Wednesday, September 24, 2008

Fruitflies like a banana

Wow, in a few hours time, I will be 100 days post-surgery. I'm not sure how to handle that.

Wednesday, September 17, 2008

Leadership

I've been in the industry for a long time and in the course of those decades, I've seen many leaders, some to emulate, others that serve as a warning to others.

Except that now, I'm a leader.

It's different when I'm managing just one team, or even two. Now, I'm managing teams and products in the low double digits. It's not sustainable and I'm starting to burn furiously. I need to find a way out of this, and soon. However, there is one thing I refuse to let go except perhaps at the very last moment: my responsibility to my people.

I had a meeting recently with my peers and superiors. I'm the only person who referred to those under my leadership as "my teams". Everyone else maintained this arms-length detachment from the people they managed. In fact, one of my bosses shook his head and told me that it sounded strange to him that I should be calling the staff "my teams" or "my people".

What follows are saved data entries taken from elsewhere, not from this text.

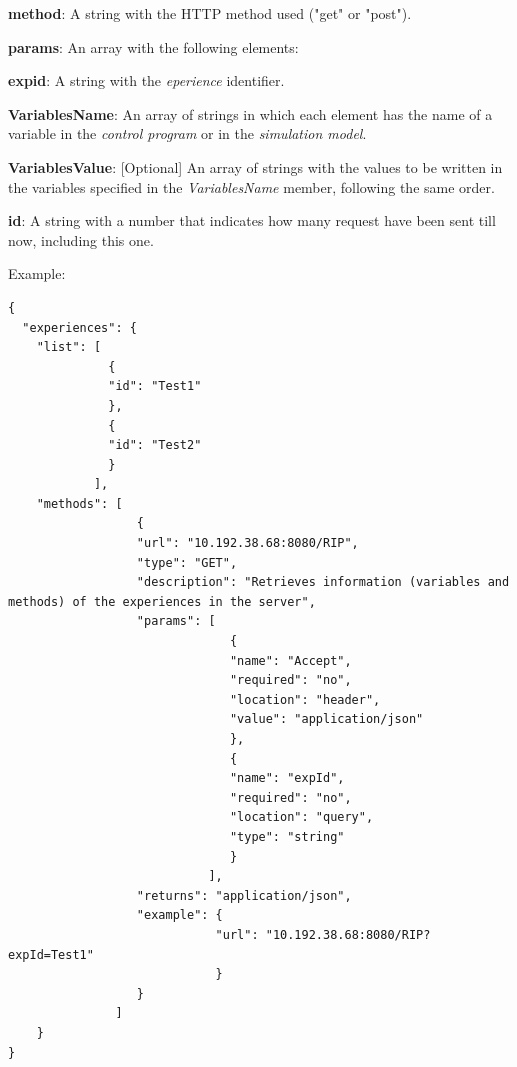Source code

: \begin{myEnumerate}
\begin{myEnumerate}
\begin{myEnumerate}
\begin{myEnumerate}
\begin{myEnumerate}
                        \item \textbf{method}: A string with the HTTP method used ("get" or "post").
                        \item \textbf{params}: An array with the following elements:
                        \begin{myEnumerate}
                            \item \textbf{expid}: A string with the \textit{eperience} identifier.
                            \item \textbf{VariablesName}: An array of strings in which each element has the name of a variable in the \textit{control program} or in the \textit{simulation model}.
                            \item \textbf{VariablesValue}: [Optional] An array of strings with the values to be written in the variables specified in the \textit{VariablesName} member, following the same order.
                        \end{myEnumerate}
                        \item \textbf{id}: A string with a number that indicates how many request have been sent till now, including this one.
                    \end{myEnumerate}
            \end{myEnumerate}
        \end{myEnumerate}
    \end{myEnumerate}
\end{myEnumerate}

Example:

\begin{lstlisting}
{
  "experiences": {
    "list": [
              {
              "id": "Test1"
              },
              {
              "id": "Test2"
              }
            ],
    "methods": [
                  {
                  "url": "10.192.38.68:8080/RIP",
                  "type": "GET",
                  "description": "Retrieves information (variables and methods) of the experiences in the server",
                  "params": [
                               {
                               "name": "Accept",
                               "required": "no",
                               "location": "header",
                               "value": "application/json"
                               },
                               {
                               "name": "expId",
                               "required": "no",
                               "location": "query",
                               "type": "string" 
                               }
                            ],
                  "returns": "application/json",
                  "example": {
                             "url": "10.192.38.68:8080/RIP?expId=Test1"
                             }
                  }
               ]
    }
}
\end{lstlisting}

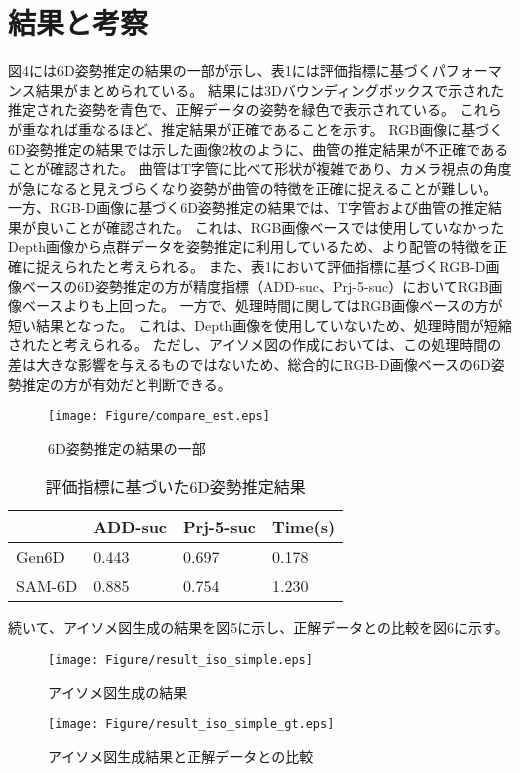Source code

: \section{結果と考察}
図4には6D姿勢推定の結果の一部が示し、表1には評価指標に基づくパフォーマンス結果がまとめられている。
結果には3Dバウンディングボックスで示された推定された姿勢を青色で、正解データの姿勢を緑色で表示されている。
これらが重なれば重なるほど、推定結果が正確であることを示す。
RGB画像に基づく6D姿勢推定の結果では示した画像2枚のように、曲管の推定結果が不正確であることが確認された。
曲管はT字管に比べて形状が複雑であり、カメラ視点の角度が急になると見えづらくなり姿勢が曲管の特徴を正確に捉えることが難しい。
一方、RGB-D画像に基づく6D姿勢推定の結果では、T字管および曲管の推定結果が良いことが確認された。
これは、RGB画像ベースでは使用していなかったDepth画像から点群データを姿勢推定に利用しているため、より配管の特徴を正確に捉えられたと考えられる。
また、表1において評価指標に基づくRGB-D画像ベースの6D姿勢推定の方が精度指標（ADD-suc、Prj-5-suc）においてRGB画像ベースよりも上回った。
一方で、処理時間に関してはRGB画像ベースの方が短い結果となった。
これは、Depth画像を使用していないため、処理時間が短縮されたと考えられる。
ただし、アイソメ図の作成においては、この処理時間の差は大きな影響を与えるものではないため、総合的にRGB-D画像ベースの6D姿勢推定の方が有効だと判断できる。

\begin{figure}[htbt]
	\centering
	\texttt{[image: Figure/compare\_est.eps]}
	\caption{6D姿勢推定の結果の一部}
	\label{fig:f2}
\end{figure}

\begin{table}[h]
	\centering
	\caption{評価指標に基づいた6D姿勢推定結果}
	\begin{tabular}{|p{1.7cm}|p{1.7cm}|p{1.7cm}|p{1.7cm}|}
	\hline
	& ADD-suc & Prj-5-suc & Time(s) \\
	\hline
	Gen6D & 0.443 & 0.697 & 0.178 \\
	\hline
	SAM-6D & 0.885 & 0.754 & 1.230 \\
	\hline
	\end{tabular}
\end{table}

続いて、アイソメ図生成の結果を図5に示し、正解データとの比較を図6に示す。

\begin{figure}[htbt]
	\centering
	\texttt{[image: Figure/result\_iso\_simple.eps]}
	\caption{アイソメ図生成の結果}
	\label{fig:f2}
\end{figure}
\begin{figure}[htbt]
	\centering
	\texttt{[image: Figure/result\_iso\_simple\_gt.eps]}
	\caption{アイソメ図生成結果と正解データとの比較}
	\label{fig:f2}
\end{figure}

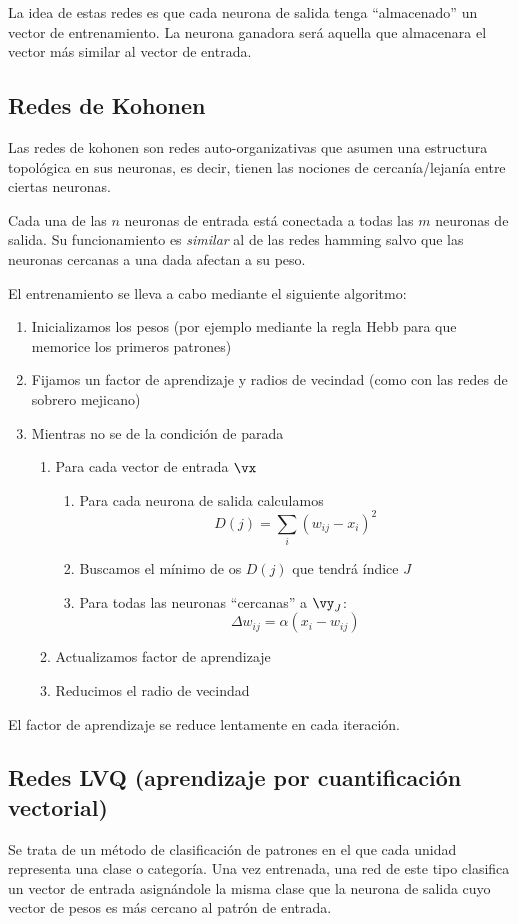 \obs La idea de estas redes es que cada neurona de salida tenga ``almacenado'' un vector de entrenamiento. La neurona ganadora será aquella que almacenara el vector más similar al vector de entrada.

\subsection{Redes de Kohonen}
Las redes de kohonen son redes auto-organizativas que asumen una estructura topológica en sus neuronas, es decir, tienen las nociones de cercanía/lejanía entre ciertas neuronas.

Cada una de las $n$ neuronas de entrada está conectada a todas las $m$ neuronas de salida. Su funcionamiento es \emph{similar} al de las redes hamming salvo que las neuronas cercanas a una dada afectan a su peso.

El entrenamiento se lleva a cabo mediante el siguiente algoritmo:
\begin{enumerate}
\item Inicializamos los pesos (por ejemplo mediante la regla Hebb para que memorice los primeros patrones)
\item Fijamos un factor de aprendizaje y radios de vecindad (como con las redes de sobrero mejicano)
\item Mientras no se de la condición de parada
\begin{enumerate}
\item Para cada vector de entrada $\vx$
\begin{enumerate}
\item Para cada neurona de salida calculamos
\[D(j)=\sum_i (w_{ij}-x_i)^2\]
\item Buscamos el mínimo de os $D(j)$ que tendrá índice $J$
\item Para todas las neuronas ``cercanas'' a $\vy_J$:
\[Δw_{ij} = α(x_i-w_{ij})\]
\end{enumerate}
\item Actualizamos factor de aprendizaje
\item Reducimos el radio de vecindad
\end{enumerate}
\end{enumerate}

\obs El factor de aprendizaje se reduce lentamente en cada iteración.

\subsection{Redes LVQ (aprendizaje por cuantificación vectorial)}
Se trata de un método de clasificación de patrones en el que cada unidad representa una clase o categoría. Una vez entrenada, una red de este tipo clasifica un vector de entrada asignándole la misma clase que la neurona de salida cuyo vector de pesos es más cercano al patrón de entrada.

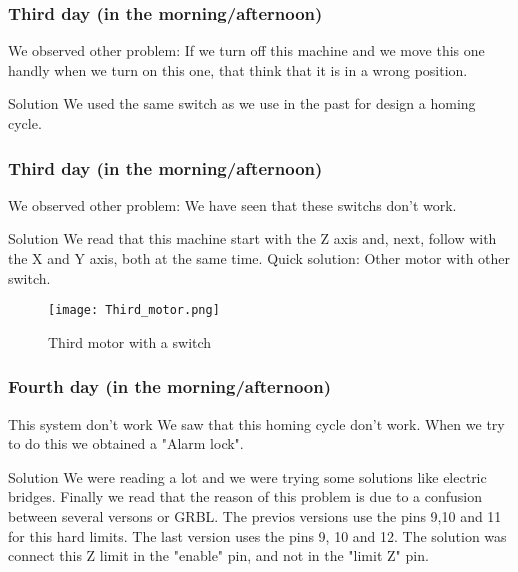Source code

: \documentclass{beamer}
\begin{document}
\begin{frame}
\frametitle{Third day (in the morning/afternoon)}
\begin{alertblock}{We observed other problem:}
If we turn off this machine and we move this one handly when we turn on this one, that think that it is in a wrong position.
\end{alertblock}

\begin{block}{Solution}
We used the same switch as we use in the past for design a homing cycle.
\end{block}
 
\end{frame}

\begin{frame}
\frametitle{Third day (in the morning/afternoon)}
\begin{alertblock}{We observed other problem:}
We have seen that these switchs don't work. 
\end{alertblock}

\begin{block}{Solution}
We read that this machine start with the Z axis and, next, follow with the X and Y axis, both at the same time. Quick solution: Other motor with other switch.
\end{block}
 
\begin{figure}[hbtp]
\centering
\texttt{[image: Third\_motor.png]}
\caption{Third motor with a switch}
\end{figure} 
 
\end{frame}


\begin{frame}
\frametitle{Fourth day (in the morning/afternoon)}

\begin{alertblock}{This system don't work}
We saw that this homing cycle don't work. When we try to do this we obtained a "Alarm lock".
\end{alertblock}

\begin{block}{Solution}
We were reading a lot and we were trying some solutions like electric bridges. Finally we read that the reason of this problem is due to a confusion between several versons or GRBL. The previos versions use the pins 9,10 and 11 for this hard limits. The last version uses the pins 9, 10 and 12.
The solution was connect this Z limit in the "enable" pin, and not in the "limit Z" pin.
\end{block}

\end{frame}
\end{document}
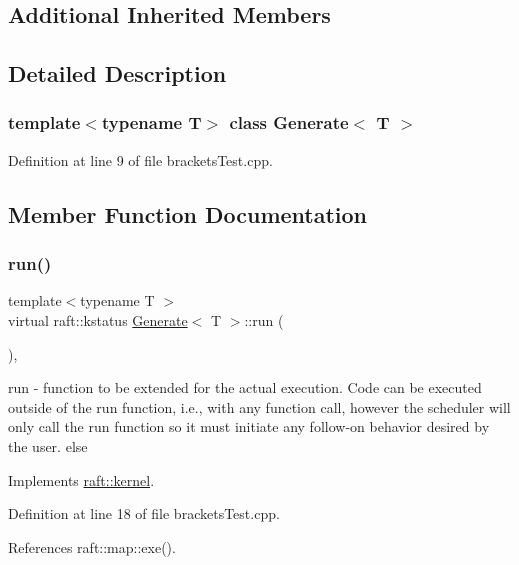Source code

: \subsection*{Additional Inherited Members}


\subsection{Detailed Description}
\subsubsection*{template$<$typename T$>$\newline
class Generate$<$ T $>$}



Definition at line 9 of file brackets\+Test.\+cpp.



\subsection{Member Function Documentation}
\hypertarget{class_generate_aa8253370207e1457b9b79e62253c2925}{}\label{class_generate_aa8253370207e1457b9b79e62253c2925} 
\subsubsection{\texorpdfstring{run()}{run()}}
{\footnotesize\ttfamily template$<$typename T $>$ \\
virtual raft\+::kstatus \hyperlink{class_generate}{Generate}$<$ T $>$\+::run (\begin{DoxyParamCaption}{ }\end{DoxyParamCaption})\hspace{0.3cm}{\ttfamily [inline]}, {\ttfamily [virtual]}}

run -\/ function to be extended for the actual execution. Code can be executed outside of the run function, i.\+e., with any function call, however the scheduler will only call the run function so it must initiate any follow-\/on behavior desired by the user. else 

Implements \hyperlink{classraft_1_1kernel_a05094286d7577360fb1b91c91fc05901}{raft\+::kernel}.



Definition at line 18 of file brackets\+Test.\+cpp.



References raft\+::map\+::exe().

Fact: my teams are the only ones NOT pulling regular nights and weekends.
Fact: my teams perform at velocities of at least 0.75.
Fact: I have delivered on every single deadline I've promised thus far either on time or early.

I am not going to comment on the performance of other teams. Let's just say that my teams are much sought after for critical projects due to our proven reliability. I'm proud of them, extremely so.

Lastly, my people are *happy* and loyal. They consider me a part of them, regardless of what department they're in. I'm the one and only manager able to cross all departmental boundaries in the company and be accepted. The one aspect of my relationship that I value the most is trust, which goes both ways: they trust me enough to come to me if they've screwed up, knowing that I'm going to help them instead of judging. Furthermore, they won't hesitate to call me on things they think I'm screwing up and they'll circle the wagons for me.

It took me a long time to get here. And now, it's time to go before I get completely burnt out because relief is not coming; if it were, they wouldn't have put that much responsibilities on the shoulders of a single mid-level manager. It's hard to leave my people because I know they'll get tossed into the meat grinder.

Darn it.

Sunday, September 14, 2008

Digging deeper into the crater

Sorry for the dearth of posts lately. I'm starting to heal better now and can generally do my normal activities except for the occasional sharp stab of pain or two.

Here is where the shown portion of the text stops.